Aquel extraño jaleo, puntual año tras
año, olvidado y de nuevo recuperado, nos sacudía de la apatía del invierno y, con alegría y
esperanza, empezábamos a rememorar las aguas frescas del verano y, por supuesto
la inminente llegada de las vacaciones.
Terminadas las pequeñas tareas en las
que nos dejaban participar nos retirábamos satisfechos de aquella algarabía,
conscientes de que esa intensa actividad no iba con nosotros. Hartos de las
regañinas que nos caían por aquello de
estar siempre en los lugares más inoportunos, recuperábamos con placer
nuestros papel de niños y nos metíamos
de lleno en otros juegos, mil veces inventados y no por ello menos nuevos,
sabiendo que por el momento éramos aun más libres que de ordinario.
En ese frenesí que inundaba el pueblo
nos tocaba, a veces, ocuparnos de los más pequeños de la casa y alejarlos de
aquella peligrosa operación, según señalaban nuestros mayores, correspondiente
al apagado de la cal que se realizaba en aquellos enormes barreños de zinc.
Desde lejos y expectantes observábamos como los polvos blancos empezaban a
bullir y a soltar extraños humos cuando las mujeres, cabellos protegidos con
pañoletas, removían aquellos baldes con unos gruesos palos de madera, era un
proceso casi mágico en el que aquellas piedras traídas de la calera pasarían a
ser el líquido lechoso con el que nuestras casas recuperarían sus aspectos de
antaño.
A los pocos días, el pueblo
convenientemente blanqueado aparecía luminoso y alegre, las mujeres iban
calmando su excitación y aprovechaban para arreglar sus plantas y compartir
esquejes de los geranios que se habían librado de las heladas.
Los
días se alargaban, según decía mi madre, al paso de una gallina, y
podíamos jugar en la plaza hasta que aparecían las primeras estrellas, acunados
por aquel blanco resplandeciente que confería una belleza especial a
nuestros estrenados pueblos.
Las macetas volvían a sus lugares,
las escaleras a sus graneros, se empezaba a enredar la parra, los grillos
cantaban con intensidad y la primavera asomaba con más fuerza con un cielo tan
luminoso que hasta dañaba.
Yo era una chicuela feliz, normal y
corriente, que según supe por mis padres marqué mi primera infancia enganchando
una enfermedad tras otra.

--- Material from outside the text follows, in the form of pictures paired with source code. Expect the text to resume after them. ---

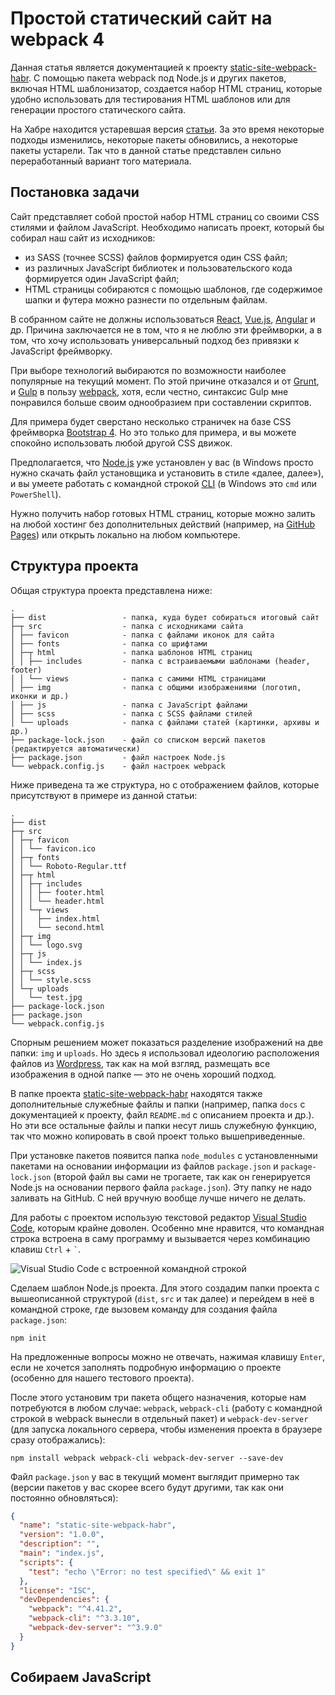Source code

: # Простой статический сайт на webpack 4

Данная статья является документацией к проекту [static-site-webpack-habr](https://github.com/Harrix/static-site-webpack-habr). С помощью пакета webpack под Node.js и других пакетов, включая HTML шаблонизатор, создается набор HTML страниц, которые удобно использовать для тестирования HTML шаблонов или для генерации простого статического сайта.

На Хабре находится устаревшая версия [статьи](https://habr.com/ru/post/350886/). За это время некоторые подходы изменились, некоторые пакеты обновились, а некоторые пакеты устарели. Так что в данной статье представлен сильно переработанный вариант того материала.

## Постановка задачи

Сайт представляет собой простой набор HTML страниц со своими CSS стилями и файлом JavaScript. Необходимо написать проект, который бы собирал наш сайт из исходников:

- из SASS (точнее SCSS) файлов формируется один CSS файл;
- из различных JavaScript библиотек и пользовательского кода формируется один JavaScript файл;
- HTML страницы собираются с помощью шаблонов, где содержимое шапки и футера можно разнести по отдельным файлам.

В собранном сайте не должны использоваться [React](https://reactjs.org/), [Vue.js](https://vuejs.org/), [Angular](https://angularjs.org/) и др. Причина заключается не в том, что я не люблю эти фреймворки, а в том, что хочу использовать универсальный подход без привязки к JavaScript фреймворку.

При выборе технологий выбираются по возможности наиболее популярные на текущий момент. По этой причине отказался и от [Grunt](https://gruntjs.com/), и [Gulp](https://gulpjs.com/) в пользу [webpack](https://webpack.js.org/), хотя, если честно, синтаксис Gulp мне понравился больше своим однообразием при составлении скриптов.

Для примера будет сверстано несколько страничек на базе CSS фреймворка [Bootstrap 4](https://getbootstrap.com/). Но это только для примера, и вы можете спокойно использовать любой другой CSS движок.

Предполагается, что [Node.js](https://nodejs.org/) уже установлен у вас (в Windows просто нужно скачать файл установщика и установить в стиле «далее, далее»), и вы умеете работать с командной строкой [CLI](https://ru.wikipedia.org/wiki/Интерфейс_командной_строки) (в Windows это `cmd` или `PowerShell`).

Нужно получить набор готовых HTML страниц, которые можно залить на любой хостинг без дополнительных действий (например, на [GitHub Pages](https://pages.github.com/)) или открыть локально на любом компьютере.

## Структура проекта

Общая структура проекта представлена ниже:

```text
.
├── dist                 - папка, куда будет собираться итоговый сайт
├─┬ src                  - папка с исходниками сайта
│ ├── favicon            - папка с файлами иконок для сайта
│ ├── fonts              - папка со шрифтами
│ ├─┬ html               - папка шаблонов HTML страниц
│ │ ├── includes         - папка с встраиваемыми шаблонами (header, footer)
│ │ └── views            - папка с самими HTML страницами
│ ├── img                - папка с общими изображениями (логотип, иконки и др.)
│ ├── js                 - папка с JavaScript файлами
│ ├── scss               - папка с SСSS файлами стилей
│ └── uploads            - папка с файлами статей (картинки, архивы и др.)
├── package-lock.json    - файл со списком версий пакетов (редактируется автоматически)
├── package.json         - файл настроек Node.js
└── webpack.config.js    - файл настроек webpack
```

Ниже приведена та же структура, но с отображением файлов, которые присутствуют в примере из данной статьи:

```text
.
├── dist
├─┬ src
│ ├─┬ favicon
│ │ └── favicon.ico
│ ├─┬ fonts
│ │ └── Roboto-Regular.ttf
│ ├─┬ html
│ │ ├─┬ includes
│ │ │ ├── footer.html
│ │ │ └── header.html
│ │ └─┬ views
│ │   ├── index.html
│ │   └── second.html
│ ├─┬ img
│ │ └── logo.svg
│ ├─┬ js
│ │ └── index.js
│ ├─┬ scss
│ │ └── style.scss
│ └─┬ uploads
│   └── test.jpg
├── package-lock.json
├── package.json
└── webpack.config.js
```

Спорным решением может показаться разделение изображений на две папки: `img` и `uploads`. Но здесь я использовал идеологию расположения файлов из [Wordpress](https://ru.wordpress.org/), так как на мой взгляд, размещать все изображения в одной папке — это не очень хороший подход.

В папке проекта [static-site-webpack-habr](https://github.com/Harrix/static-site-webpack-habr) находятся также дополнительные служебные файлы и папки (например, папка `docs` с документацией к проекту, файл `README.md` с описанием проекта и др.). Но эти все остальные файлы и папки несут лишь служебную функцию, так что можно копировать в свой проект только вышеприведенные.

При установке пакетов появится папка `node_modules` с установленными пакетами на основании информации из файлов `package.json` и `package-lock.json` (второй файл вы сами не трогаете, так как он генерируется Node.js на основании первого файла `package.json`). Эту папку не надо заливать на GitHub. С ней вручную вообще лучше ничего не делать.

Для работы с проектом использую текстовой редактор [Visual Studio Code](https://code.visualstudio.com/), которым крайне доволен. Особенно мне нравится, что командная строка встроена в саму программу и вызывается через комбинацию клавиш `Ctrl` + `` ` ``.

![Visual Studio Code с встроенной командной строкой](img/visual_studio_code.png)

Сделаем шаблон Node.js проекта. Для этого создадим папки проекта с вышеописанной структурой (`dist`, `src` и так далее) и перейдем в неё в командной строке, где вызовем команду для создания файла `package.json`:

```console
npm init
```

На предложенные вопросы можно не отвечать, нажимая  клавишу `Enter`, если не хочется заполнять подробную информацию о проекте (особенно для нашего тестового проекта).

После этого установим три пакета общего назначения, которые нам потребуются в любом случае: `webpack`, `webpack-cli` (работу с командной строкой в webpack вынесли в отдельный пакет) и `webpack-dev-server` (для запуска локального сервера, чтобы изменения проекта в браузере сразу отображались):

```console
npm install webpack webpack-cli webpack-dev-server --save-dev
```

Файл `package.json` у вас в текущий момент выглядит примерно так (версии пакетов у вас скорее всего будут другими, так как они постоянно обновляться):

```json
{
  "name": "static-site-webpack-habr",
  "version": "1.0.0",
  "description": "",
  "main": "index.js",
  "scripts": {
    "test": "echo \"Error: no test specified\" && exit 1"
  },
  "license": "ISC",
  "devDependencies": {
    "webpack": "^4.41.2",
    "webpack-cli": "^3.3.10",
    "webpack-dev-server": "^3.9.0"
  }
}
```

## Собираем JavaScript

Además de pasar por todas las epidemias propias de la
edad como el sarampión, la tosferina o las paperas, estuve, a los dos años, a
punto de irme al otro barrio debido a la difteria. Aun de aquello pude salvarme
y, aunque flacucha y desgarbada, era una niña inquieta llena de vida con muchas
ganas de imitar las travesuras de todos los muchachos del pueblo.

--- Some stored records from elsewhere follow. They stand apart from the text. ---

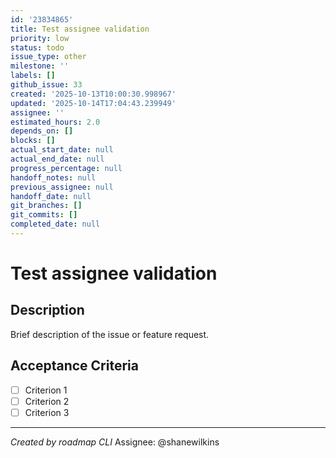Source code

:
 ```yaml
---
id: '23834865'
title: Test assignee validation
priority: low
status: todo
issue_type: other
milestone: ''
labels: []
github_issue: 33
created: '2025-10-13T10:00:30.998967'
updated: '2025-10-14T17:04:43.239949'
assignee: ''
estimated_hours: 2.0
depends_on: []
blocks: []
actual_start_date: null
actual_end_date: null
progress_percentage: null
handoff_notes: null
previous_assignee: null
handoff_date: null
git_branches: []
git_commits: []
completed_date: null
---
```


# Test assignee validation

## Description

Brief description of the issue or feature request.

## Acceptance Criteria

- [ ] Criterion 1
- [ ] Criterion 2
- [ ] Criterion 3

---
*Created by roadmap CLI*
Assignee: @shanewilkins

No supe hasta muy mayor, gracias a mi
hermano Rafael, que se ocupa de acordarse de las cosas más nimias de nuestra
infancia, que había una frase en torno a mí que alertaba a la familia:
—¡Mamá, Tere está chupando las
paredes!
Mi madre, inevitablemente y para mi
asombro, comprendía muy bien lo que estaba pasando y se apresuraba a adquirir
varios botes de Calcio 20, líquido
blanquecino que tenía un delicioso sabor, una cucharada sopera cada día le
aseguraría que yo no siguiera estropeando su reciente trabajo. Mis hermanos
entonces, hacían cola para recibir también una dosis del preciado líquido. No
eran conscientes que bastaba un lametón en un muro para reclamar una dosis
extra.
Crecimos con el Calcio 20, la botella
transparente de largo gollete, que mis padres tenían que esconder en el
rincón más difícil de la casa, mejor
bajo cuatro llaves, porque no era extraño que, al ir a buscarlo, más de un día
ya se hubiera acabado.
A pesar de que el blanco no es uno de
mis colores favoritos, que nunca conseguiré el blanco nuclear en mis coladas y
que el Ariel siempre me fallará, a pesar de que no me identifico ni con la
pureza, ni con la virginidad, ni con el odioso término inmaculado, guardaré en
mi memoria el recuerdo de nuestros pueblos blancos andaluces, tan significativos,
tan nuestros y nombres tan sonoros y maravillosos como: encalijo, enyesar,
blanquear, enjalbegar, enlucir, revocar, pintar, lucir, emblanquecer, y
encalar, estarán siempre conmigo y, por supuesto, el Calcio
20.
Relato realizado en el taller de escritura creativa con Alfonso Salazar, basado en un color de nuestra elección.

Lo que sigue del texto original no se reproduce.